Minggu, 09 Oktober 2011

Keriangan dalam Bedah Novel Ning Aisya

13 April 2008, gegap gempita sastra pesantren bergema di bumi Bahrul ‘Ulum Tambakberas Jombang. Lautan ilmu yang berisikan tinta-tinta mulia sesuai dengan titah KH. Wahab Hasbullah pendiri Bahrul Ulum yang tertuang dalam surat al-Kahfi ayat 109 mulai terbaca. Minggu yang tercatat dalam benak-benak santri jadi saksi tersendiri, kalau sastra pesantren mulai meretas dalam dada mereka. Bedah novel dengan tema “Menguak Keajaiban Pesantren Melalui Pena” agaknya menjadi testimoni dalam perjalanan sastra Indonesia. Trilogi Ning Aisya yang ditulis oleh Camilla Chisni dan Jadilah Purnamaku Ning oleh Khilma Anis, menjadi bukti, pesantren tak hanya berkutat dengan tradisionalisme, lebih dari itu ternyata santri bisa meramaikan kancah dunia modern.

Kedua penulis muda berbakat tersebut merupakan kakak kelas saya di PP. Bahrul Ulum dan menempuh lintas pendidikan di MAN Tambakberas Jombang. Usai acara dibuka oleh sambutan panitia dan pengasuh, bedah novel yang merupakan rangkaian dari acara Mentoring yang diselenggarakan oleh Himpunan Mahasiswa Alumni Bahrul Ulum (Himabu) ini, segera diambil alih oleh saya selaku moderator. 
Bedah novel Trilogi Ning Aisya (TNA) dan Jadilah Purnamaku, Ning (JPN) dimulai dengan paparan dari Pembanding, yakni Dra.Nur Faizah, guru bahasa Indonesia di MAN Tambakberas Jombang.

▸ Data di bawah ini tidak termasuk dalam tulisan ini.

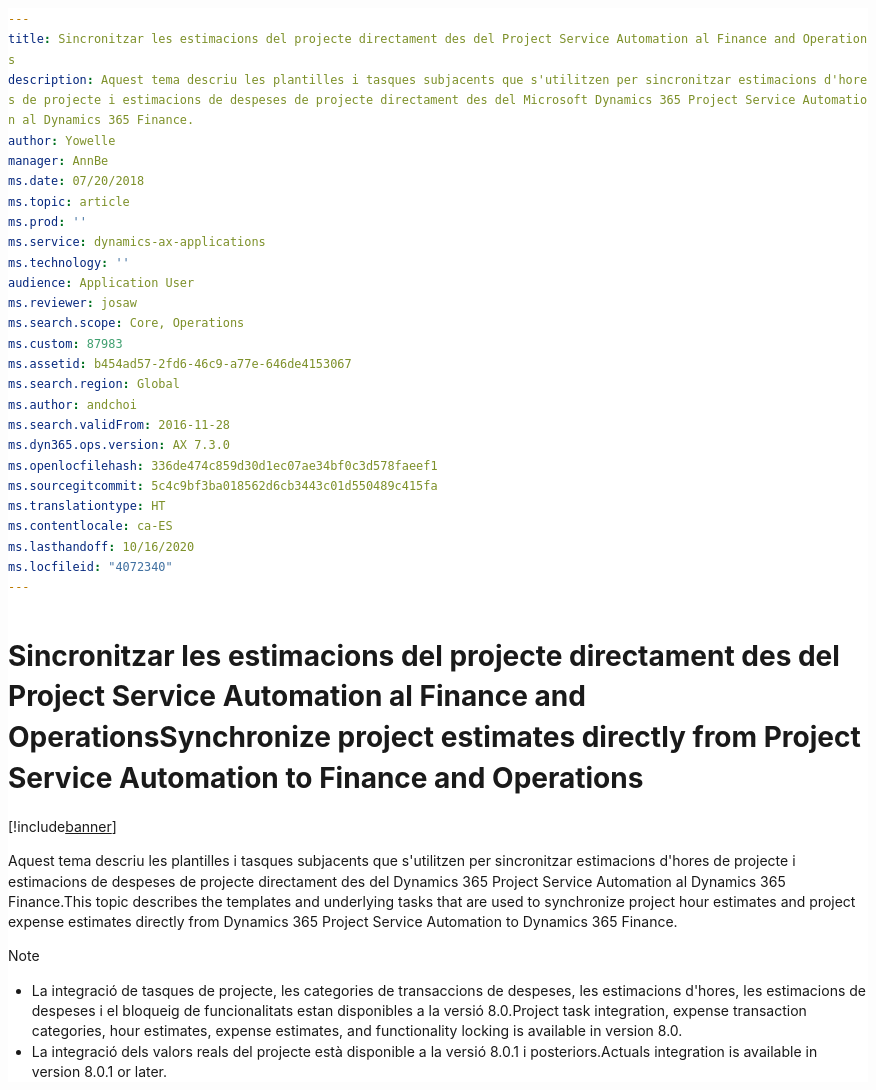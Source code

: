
 ```yaml
---
title: Sincronitzar les estimacions del projecte directament des del Project Service Automation al Finance and Operations
description: Aquest tema descriu les plantilles i tasques subjacents que s'utilitzen per sincronitzar estimacions d'hores de projecte i estimacions de despeses de projecte directament des del Microsoft Dynamics 365 Project Service Automation al Dynamics 365 Finance.
author: Yowelle
manager: AnnBe
ms.date: 07/20/2018
ms.topic: article
ms.prod: ''
ms.service: dynamics-ax-applications
ms.technology: ''
audience: Application User
ms.reviewer: josaw
ms.search.scope: Core, Operations
ms.custom: 87983
ms.assetid: b454ad57-2fd6-46c9-a77e-646de4153067
ms.search.region: Global
ms.author: andchoi
ms.search.validFrom: 2016-11-28
ms.dyn365.ops.version: AX 7.3.0
ms.openlocfilehash: 336de474c859d30d1ec07ae34bf0c3d578faeef1
ms.sourcegitcommit: 5c4c9bf3ba018562d6cb3443c01d550489c415fa
ms.translationtype: HT
ms.contentlocale: ca-ES
ms.lasthandoff: 10/16/2020
ms.locfileid: "4072340"
---
```

# <a name="synchronize-project-estimates-directly-from-project-service-automation-to-finance-and-operations"></a><span data-ttu-id="a7c48-103">Sincronitzar les estimacions del projecte directament des del Project Service Automation al Finance and Operations</span><span class="sxs-lookup"><span data-stu-id="a7c48-103">Synchronize project estimates directly from Project Service Automation to Finance and Operations</span></span>

[!include[banner](../includes/banner.md)]

<span data-ttu-id="a7c48-104">Aquest tema descriu les plantilles i tasques subjacents que s'utilitzen per sincronitzar estimacions d'hores de projecte i estimacions de despeses de projecte directament des del Dynamics 365 Project Service Automation al Dynamics 365 Finance.</span><span class="sxs-lookup"><span data-stu-id="a7c48-104">This topic describes the templates and underlying tasks that are used to synchronize project hour estimates and project expense estimates directly from Dynamics 365 Project Service Automation to Dynamics 365 Finance.</span></span>

> [!NOTE]
> - <span data-ttu-id="a7c48-105">La integració de tasques de projecte, les categories de transaccions de despeses, les estimacions d'hores, les estimacions de despeses i el bloqueig de funcionalitats estan disponibles a la versió 8.0.</span><span class="sxs-lookup"><span data-stu-id="a7c48-105">Project task integration, expense transaction categories, hour estimates, expense estimates, and functionality locking is available in version 8.0.</span></span>
> - <span data-ttu-id="a7c48-106">La integració dels valors reals del projecte està disponible a la versió 8.0.1 i posteriors.</span><span class="sxs-lookup"><span data-stu-id="a7c48-106">Actuals integration is available in version 8.0.1 or later.</span></span>
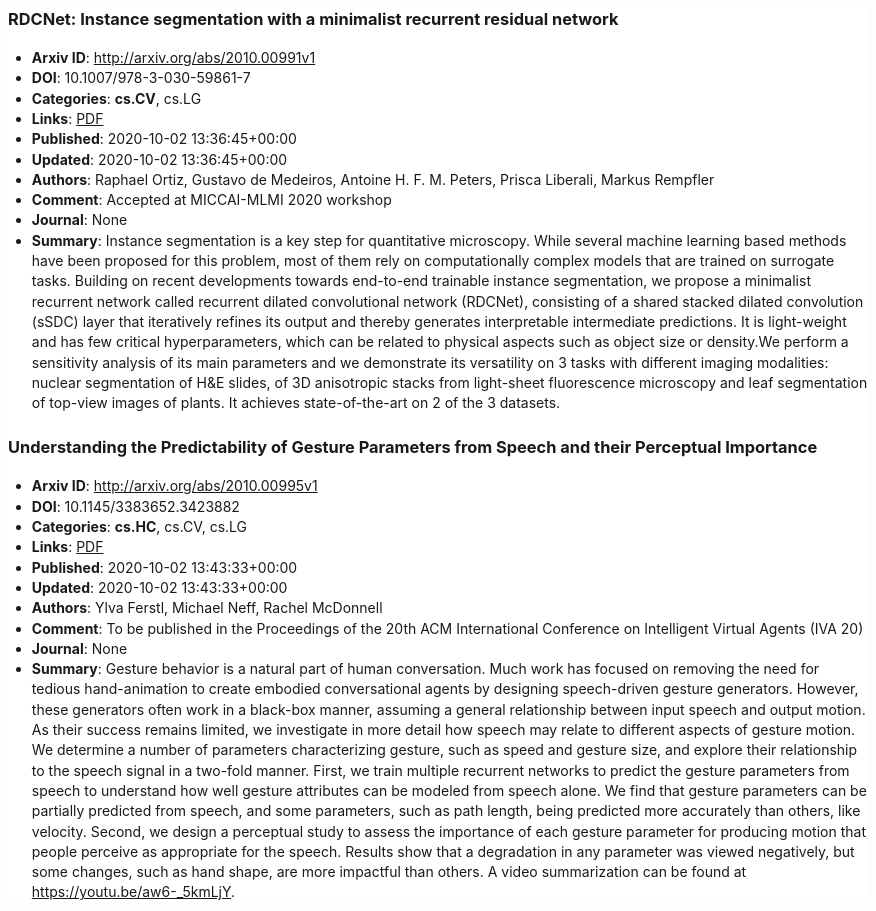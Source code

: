 

### RDCNet: Instance segmentation with a minimalist recurrent residual network
- **Arxiv ID**: http://arxiv.org/abs/2010.00991v1
- **DOI**: 10.1007/978-3-030-59861-7
- **Categories**: **cs.CV**, cs.LG
- **Links**: [PDF](http://arxiv.org/pdf/2010.00991v1)
- **Published**: 2020-10-02 13:36:45+00:00
- **Updated**: 2020-10-02 13:36:45+00:00
- **Authors**: Raphael Ortiz, Gustavo de Medeiros, Antoine H. F. M. Peters, Prisca Liberali, Markus Rempfler
- **Comment**: Accepted at MICCAI-MLMI 2020 workshop
- **Journal**: None
- **Summary**: Instance segmentation is a key step for quantitative microscopy. While several machine learning based methods have been proposed for this problem, most of them rely on computationally complex models that are trained on surrogate tasks. Building on recent developments towards end-to-end trainable instance segmentation, we propose a minimalist recurrent network called recurrent dilated convolutional network (RDCNet), consisting of a shared stacked dilated convolution (sSDC) layer that iteratively refines its output and thereby generates interpretable intermediate predictions. It is light-weight and has few critical hyperparameters, which can be related to physical aspects such as object size or density.We perform a sensitivity analysis of its main parameters and we demonstrate its versatility on 3 tasks with different imaging modalities: nuclear segmentation of H&E slides, of 3D anisotropic stacks from light-sheet fluorescence microscopy and leaf segmentation of top-view images of plants. It achieves state-of-the-art on 2 of the 3 datasets.



### Understanding the Predictability of Gesture Parameters from Speech and their Perceptual Importance
- **Arxiv ID**: http://arxiv.org/abs/2010.00995v1
- **DOI**: 10.1145/3383652.3423882
- **Categories**: **cs.HC**, cs.CV, cs.LG
- **Links**: [PDF](http://arxiv.org/pdf/2010.00995v1)
- **Published**: 2020-10-02 13:43:33+00:00
- **Updated**: 2020-10-02 13:43:33+00:00
- **Authors**: Ylva Ferstl, Michael Neff, Rachel McDonnell
- **Comment**: To be published in the Proceedings of the 20th ACM International
  Conference on Intelligent Virtual Agents (IVA 20)
- **Journal**: None
- **Summary**: Gesture behavior is a natural part of human conversation. Much work has focused on removing the need for tedious hand-animation to create embodied conversational agents by designing speech-driven gesture generators. However, these generators often work in a black-box manner, assuming a general relationship between input speech and output motion. As their success remains limited, we investigate in more detail how speech may relate to different aspects of gesture motion. We determine a number of parameters characterizing gesture, such as speed and gesture size, and explore their relationship to the speech signal in a two-fold manner. First, we train multiple recurrent networks to predict the gesture parameters from speech to understand how well gesture attributes can be modeled from speech alone. We find that gesture parameters can be partially predicted from speech, and some parameters, such as path length, being predicted more accurately than others, like velocity. Second, we design a perceptual study to assess the importance of each gesture parameter for producing motion that people perceive as appropriate for the speech. Results show that a degradation in any parameter was viewed negatively, but some changes, such as hand shape, are more impactful than others. A video summarization can be found at https://youtu.be/aw6-_5kmLjY.
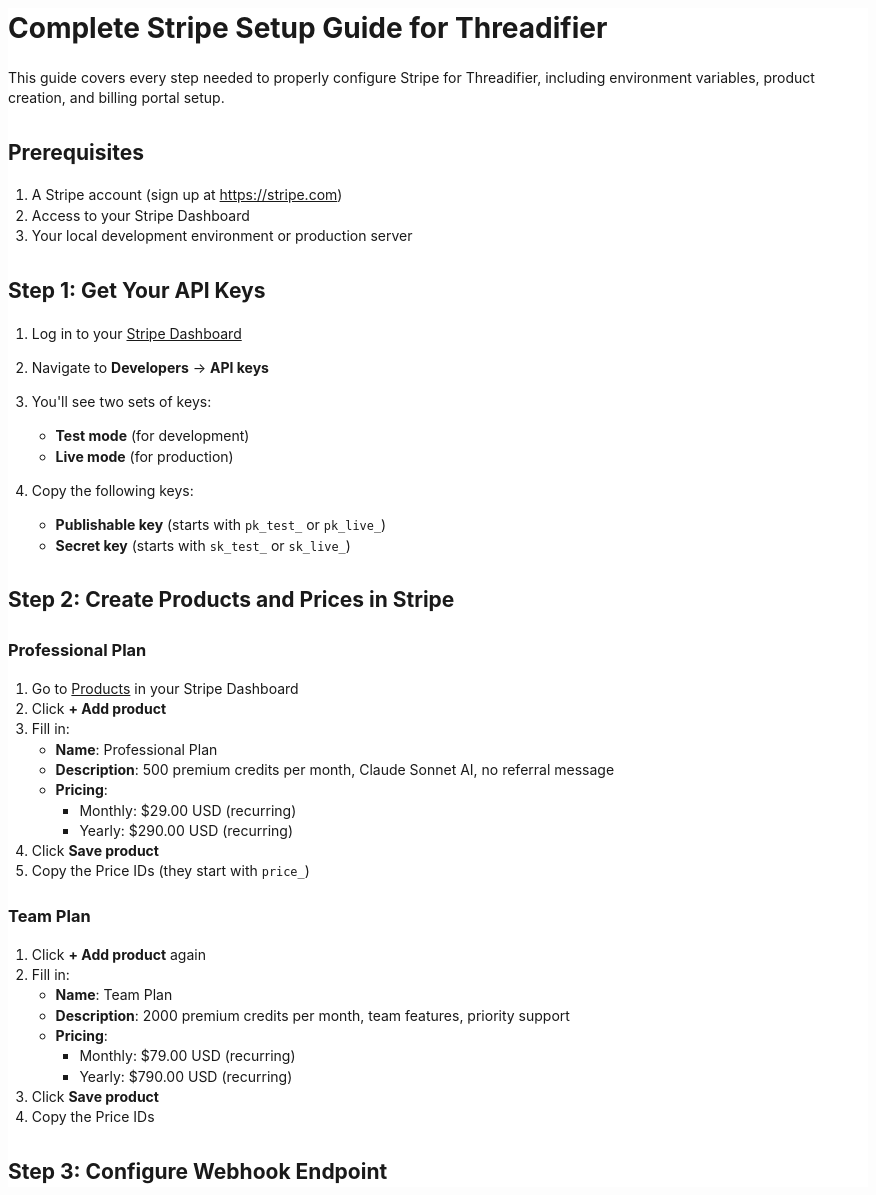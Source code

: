 # Complete Stripe Setup Guide for Threadifier

This guide covers every step needed to properly configure Stripe for Threadifier, including environment variables, product creation, and billing portal setup.

## Prerequisites

1. A Stripe account (sign up at https://stripe.com)
2. Access to your Stripe Dashboard
3. Your local development environment or production server

## Step 1: Get Your API Keys

1. Log in to your [Stripe Dashboard](https://dashboard.stripe.com)
2. Navigate to **Developers** → **API keys**
3. You'll see two sets of keys:
   - **Test mode** (for development)
   - **Live mode** (for production)

4. Copy the following keys:
   - **Publishable key** (starts with `pk_test_` or `pk_live_`)
   - **Secret key** (starts with `sk_test_` or `sk_live_`)

## Step 2: Create Products and Prices in Stripe

### Professional Plan
1. Go to [Products](https://dashboard.stripe.com/test/products) in your Stripe Dashboard
2. Click **+ Add product**
3. Fill in:
   - **Name**: Professional Plan
   - **Description**: 500 premium credits per month, Claude Sonnet AI, no referral message
   - **Pricing**:
     - Monthly: $29.00 USD (recurring)
     - Yearly: $290.00 USD (recurring)
4. Click **Save product**
5. Copy the Price IDs (they start with `price_`)

### Team Plan
1. Click **+ Add product** again
2. Fill in:
   - **Name**: Team Plan
   - **Description**: 2000 premium credits per month, team features, priority support
   - **Pricing**:
     - Monthly: $79.00 USD (recurring)
     - Yearly: $790.00 USD (recurring)
3. Click **Save product**
4. Copy the Price IDs

## Step 3: Configure Webhook Endpoint
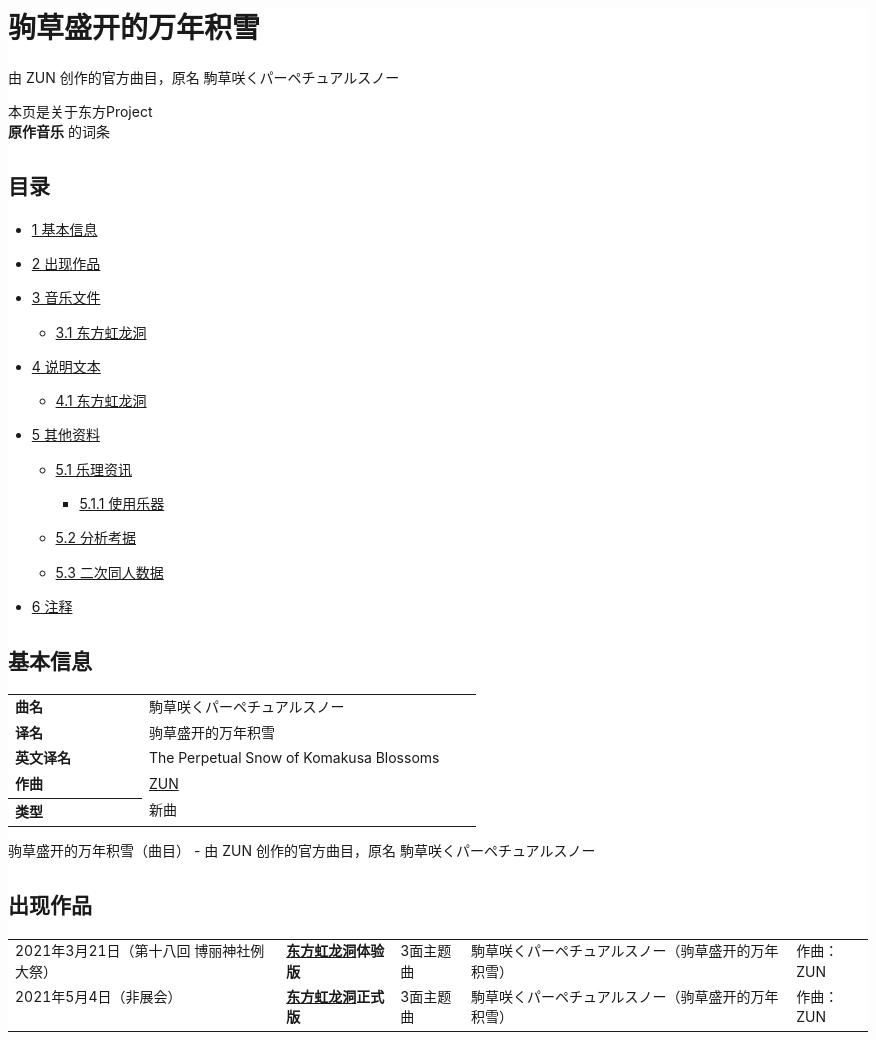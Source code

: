 # 驹草盛开的万年积雪



由 ZUN 创作的官方曲目，原名 駒草咲くパーペチュアルスノー

本页是关于东方Project  
 **原作音乐** 的词条

## 目录

- [1 基本信息](#基本信息)
- [2 出现作品](#出现作品)
- [3 音乐文件](#音乐文件)

  - [3.1 东方虹龙洞](#东方虹龙洞)



- [4 说明文本](#说明文本)

  - [4.1 东方虹龙洞](#东方虹龙洞_2)



- [5 其他资料](#其他资料)

  - [5.1 乐理资讯](#乐理资讯)

    - [5.1.1 使用乐器](#使用乐器)



  - [5.2 分析考据](#分析考据)
  - [5.3 二次同人数据](#二次同人数据)



- [6 注释](#注释)





## 基本信息

<table><tbody><tr><td style="width:120px"><b>曲名</b></td><td style="width:320px">駒草咲くパーペチュアルスノー</td></tr><tr><td><b>译名</b></td><td>驹草盛开的万年积雪</td></tr><tr><td><b>英文译名</b></td><td>The Perpetual Snow of Komakusa Blossoms</td></tr><tr><td><b>作曲</b></td><td><a href="./ZUN.md" title="ZUN">ZUN</a></td></tr><tr><th style="text-align: left;"><b>类型</b></th><td>新曲</td></tr></tbody></table>

驹草盛开的万年积雪（曲目） - 由 ZUN 创作的官方曲目，原名 駒草咲くパーペチュアルスノー

## 出现作品

<table>
<tbody><tr><td>2021年3月21日（第十八回 博丽神社例大祭）</td><td><b><a href="./东方虹龙洞.md" title="东方虹龙洞">东方虹龙洞</a>体验版</b></td><td>3面主题曲</td><td style="padding-left:5px;">駒草咲くパーペチュアルスノー（驹草盛开的万年积雪）</td><td style="padding-left:10px;">作曲：ZUN</td></tr>
<tr><td>2021年5月4日（非展会）</td><td><b><a href="./东方虹龙洞.md" title="东方虹龙洞">东方虹龙洞</a>正式版</b></td><td>3面主题曲</td><td style="padding-left:5px;">駒草咲くパーペチュアルスノー（驹草盛开的万年积雪）</td><td style="padding-left:10px;">作曲：ZUN</td></tr>
</tbody></table>
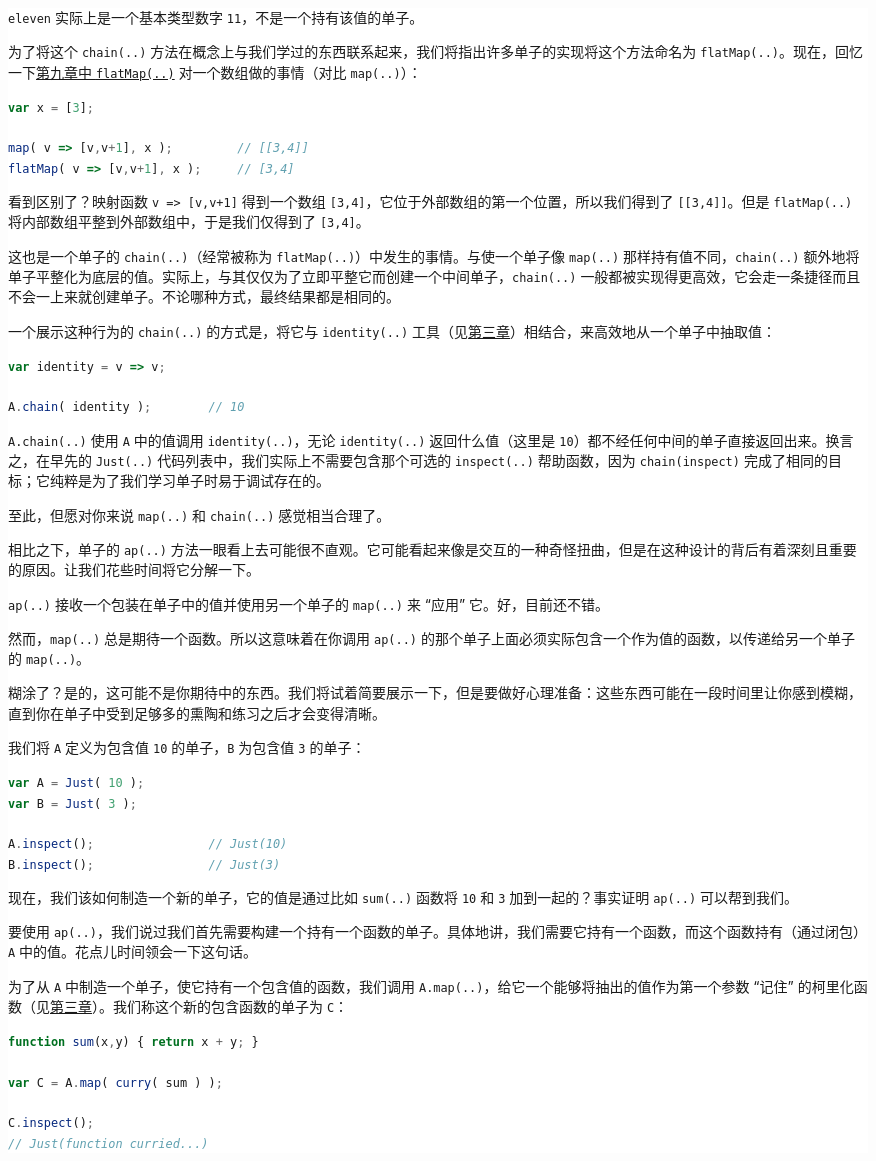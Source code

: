 `eleven` 实际上是一个基本类型数字 `11`，不是一个持有该值的单子。

为了将这个 `chain(..)` 方法在概念上与我们学过的东西联系起来，我们将指出许多单子的实现将这个方法命名为 `flatMap(..)`。现在，回忆一下[第九章中 `flatMap(..)`](ch9.md/#user-content-flatmap) 对一个数组做的事情（对比 `map(..)`）：

```js
var x = [3];

map( v => [v,v+1], x );         // [[3,4]]
flatMap( v => [v,v+1], x );     // [3,4]
```

看到区别了？映射函数 `v => [v,v+1]` 得到一个数组 `[3,4]`，它位于外部数组的第一个位置，所以我们得到了 `[[3,4]]`。但是 `flatMap(..)` 将内部数组平整到外部数组中，于是我们仅得到了 `[3,4]`。

这也是一个单子的 `chain(..)`（经常被称为 `flatMap(..)`）中发生的事情。与使一个单子像 `map(..)` 那样持有值不同，`chain(..)` 额外地将单子平整化为底层的值。实际上，与其仅仅为了立即平整它而创建一个中间单子，`chain(..)` 一般都被实现得更高效，它会走一条捷径而且不会一上来就创建单子。不论哪种方式，最终结果都是相同的。

一个展示这种行为的 `chain(..)` 的方式是，将它与 `identity(..)` 工具（见[第三章](ch3.md/#one-on-one)）相结合，来高效地从一个单子中抽取值：

```js
var identity = v => v;

A.chain( identity );        // 10
```

`A.chain(..)` 使用 `A` 中的值调用 `identity(..)`，无论 `identity(..)` 返回什么值（这里是 `10`）都不经任何中间的单子直接返回出来。换言之，在早先的 `Just(..)` 代码列表中，我们实际上不需要包含那个可选的 `inspect(..)` 帮助函数，因为 `chain(inspect)` 完成了相同的目标；它纯粹是为了我们学习单子时易于调试存在的。

至此，但愿对你来说 `map(..)` 和 `chain(..)` 感觉相当合理了。

相比之下，单子的 `ap(..)` 方法一眼看上去可能很不直观。它可能看起来像是交互的一种奇怪扭曲，但是在这种设计的背后有着深刻且重要的原因。让我们花些时间将它分解一下。

`ap(..)` 接收一个包装在单子中的值并使用另一个单子的 `map(..)` 来 “应用” 它。好，目前还不错。

然而，`map(..)` 总是期待一个函数。所以这意味着在你调用 `ap(..)` 的那个单子上面必须实际包含一个作为值的函数，以传递给另一个单子的 `map(..)`。

糊涂了？是的，这可能不是你期待中的东西。我们将试着简要展示一下，但是要做好心理准备：这些东西可能在一段时间里让你感到模糊，直到你在单子中受到足够多的熏陶和练习之后才会变得清晰。

我们将 `A` 定义为包含值 `10` 的单子，`B` 为包含值 `3` 的单子：

```js
var A = Just( 10 );
var B = Just( 3 );

A.inspect();                // Just(10)
B.inspect();                // Just(3)
```

现在，我们该如何制造一个新的单子，它的值是通过比如 `sum(..)` 函数将 `10` 和 `3` 加到一起的？事实证明  `ap(..)` 可以帮到我们。

要使用 `ap(..)`，我们说过我们首先需要构建一个持有一个函数的单子。具体地讲，我们需要它持有一个函数，而这个函数持有（通过闭包） `A` 中的值。花点儿时间领会一下这句话。

为了从 `A` 中制造一个单子，使它持有一个包含值的函数，我们调用 `A.map(..)`，给它一个能够将抽出的值作为第一个参数 “记住” 的柯里化函数（见[第三章](ch3.md/#one-at-a-time)）。我们称这个新的包含函数的单子为 `C`：

```js
function sum(x,y) { return x + y; }

var C = A.map( curry( sum ) );

C.inspect();
// Just(function curried...)
```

Bu Nunung, begitu ia akrab disapa, pertama kali mengupas mengenai JPN. Bu Nunung mengatakan bahwa Khilma dalam kapasitasnya sebagai alumni kelas Bahasa, banyak menggunakan diksi yang sarat metafor. Kedekatan Khilma dengan dunia pewayangan, mengantarkan JPN sebagai novel yang penuh dengan deskripsi pewayangan yang terkadang membuat orang harus mengerutkan dahi. Kritik yang kemudian dilontarkan Bu Nunung pada Khilma adalah mengenai banyaknya kata-kata berbahasa Jawa yang sulit dimengerti karena berhubungan dengan dunia pewayangan. Dan meskipun sudah ada terjemahannya, peletakan terjemahan pada end note, membuat pembaca harus membolak-balik JPN agar mengerti kata-kata tersebut. Selain itu, Bu Nunung juga sedikit dibingungkan oleh penggunaan sudut pandang, ada kalanya menggunakan sudut pandang orang pertama, ada kalanya menggunakan sudut pandang orang ketiga.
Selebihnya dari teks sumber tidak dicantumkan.